Aim of the task: Every line from the one containing "- Uses the TCP/IP" through the last line below should be reproduced exactly; please include nothing else.

Saved data entries:
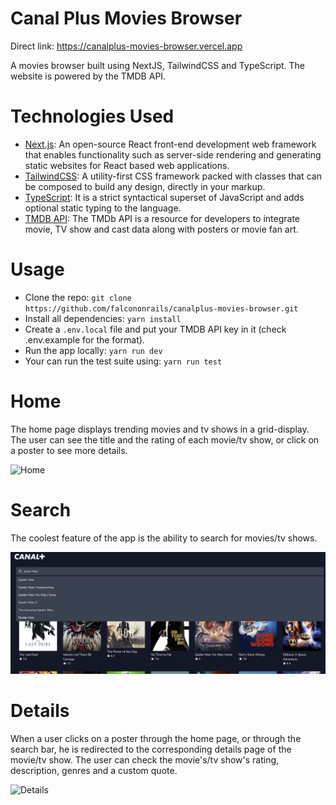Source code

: # Canal Plus Movies Browser

Direct link: https://canalplus-movies-browser.vercel.app

A movies browser built using NextJS, TailwindCSS and TypeScript. The website is powered by the TMDB API.

# Technologies Used

- [Next.js](https://nextjs.org/): An open-source React front-end development web framework that enables functionality such as server-side rendering and generating static websites for React based web applications.
- [TailwindCSS](https://tailwindcss.com):  A utility-first CSS framework packed with classes that can be composed to build any design, directly in your markup.
- [TypeScript](https://www.typescriptlang.org/): It is a strict syntactical superset of JavaScript and adds optional static typing to the language.
- [TMDB API](https://developers.themoviedb.org/3/): The TMDb API is a resource for developers to integrate movie, TV show and cast data along with posters or movie fan art.

# Usage

- Clone the repo:  `git clone https://github.com/falcononrails/canalplus-movies-browser.git`
- Install all dependencies: `yarn install`
- Create a `.env.local` file and put your TMDB API key in it (check .env.example for the format).
- Run the app locally: `yarn run dev`
- Your can run the test suite using:  `yarn run test`

# Home

The home page displays trending movies and tv shows in a grid-display. The user can see the title and the rating of each movie/tv show, or click on a poster to see more details.

![Home](docs/home.png)

# Search

The coolest feature of the app is the ability to search for movies/tv shows.

![Search](docs/search.png)

# Details

When a user clicks on a poster through the home page, or through the search bar, he is redirected to the corresponding details page of the movie/tv show. The user can check the movie's/tv show's rating, description, genres and a custom quote.

![Details](docs/details.png)

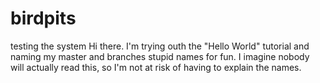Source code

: # birdpits
testing the system
Hi there. I'm trying outh the "Hello World" tutorial and naming my master and branches stupid names for fun. I imagine nobody will actually read this, so I'm not at risk of having to explain the names. 

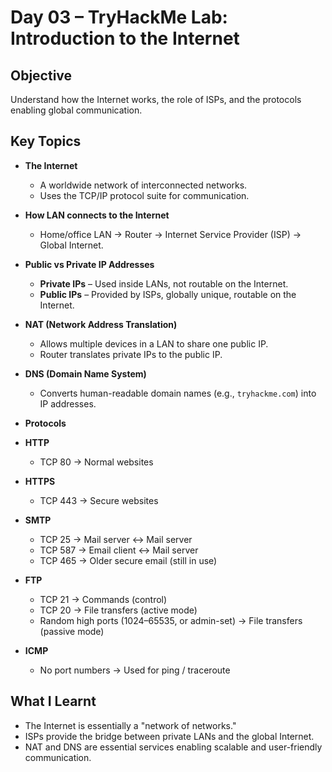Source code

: # Day 03 – TryHackMe Lab: Introduction to the Internet

## Objective
Understand how the Internet works, the role of ISPs, and the protocols enabling global communication.

## Key Topics
- **The Internet**
  - A worldwide network of interconnected networks.
  - Uses the TCP/IP protocol suite for communication.

- **How LAN connects to the Internet**
  - Home/office LAN → Router → Internet Service Provider (ISP) → Global Internet.

- **Public vs Private IP Addresses**
  - **Private IPs** – Used inside LANs, not routable on the Internet.
  - **Public IPs** – Provided by ISPs, globally unique, routable on the Internet.

- **NAT (Network Address Translation)**
  - Allows multiple devices in a LAN to share one public IP.
  - Router translates private IPs to the public IP.

- **DNS (Domain Name System)**
  - Converts human-readable domain names (e.g., `tryhackme.com`) into IP addresses.

- **Protocols**
- **HTTP**
  - TCP 80 → Normal websites

- **HTTPS**
  - TCP 443 → Secure websites

- **SMTP**
  - TCP 25 → Mail server ↔ Mail server
  - TCP 587 → Email client ↔ Mail server
  - TCP 465 → Older secure email (still in use)

- **FTP**
  - TCP 21 → Commands (control)
  - TCP 20 → File transfers (active mode)
  - Random high ports (1024–65535, or admin-set) → File transfers (passive mode)

- **ICMP**
  - No port numbers → Used for ping / traceroute


## What I Learnt
- The Internet is essentially a "network of networks."
- ISPs provide the bridge between private LANs and the global Internet.
- NAT and DNS are essential services enabling scalable and user-friendly communication.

Exercise response:
  - Uses the TCP/IP protocol suite for communication.

- **How LAN connects to the Internet**
  - Home/office LAN → Router → Internet Service Provider (ISP) → Global Internet.

- **Public vs Private IP Addresses**
  - **Private IPs** – Used inside LANs, not routable on the Internet.
  - **Public IPs** – Provided by ISPs, globally unique, routable on the Internet.

- **NAT (Network Address Translation)**
  - Allows multiple devices in a LAN to share one public IP.
  - Router translates private IPs to the public IP.

- **DNS (Domain Name System)**
  - Converts human-readable domain names (e.g., `tryhackme.com`) into IP addresses.

- **Protocols**
- **HTTP**
  - TCP 80 → Normal websites

- **HTTPS**
  - TCP 443 → Secure websites

- **SMTP**
  - TCP 25 → Mail server ↔ Mail server
  - TCP 587 → Email client ↔ Mail server
  - TCP 465 → Older secure email (still in use)

- **FTP**
  - TCP 21 → Commands (control)
  - TCP 20 → File transfers (active mode)
  - Random high ports (1024–65535, or admin-set) → File transfers (passive mode)

- **ICMP**
  - No port numbers → Used for ping / traceroute


## What I Learnt
- The Internet is essentially a "network of networks."
- ISPs provide the bridge between private LANs and the global Internet.
- NAT and DNS are essential services enabling scalable and user-friendly communication.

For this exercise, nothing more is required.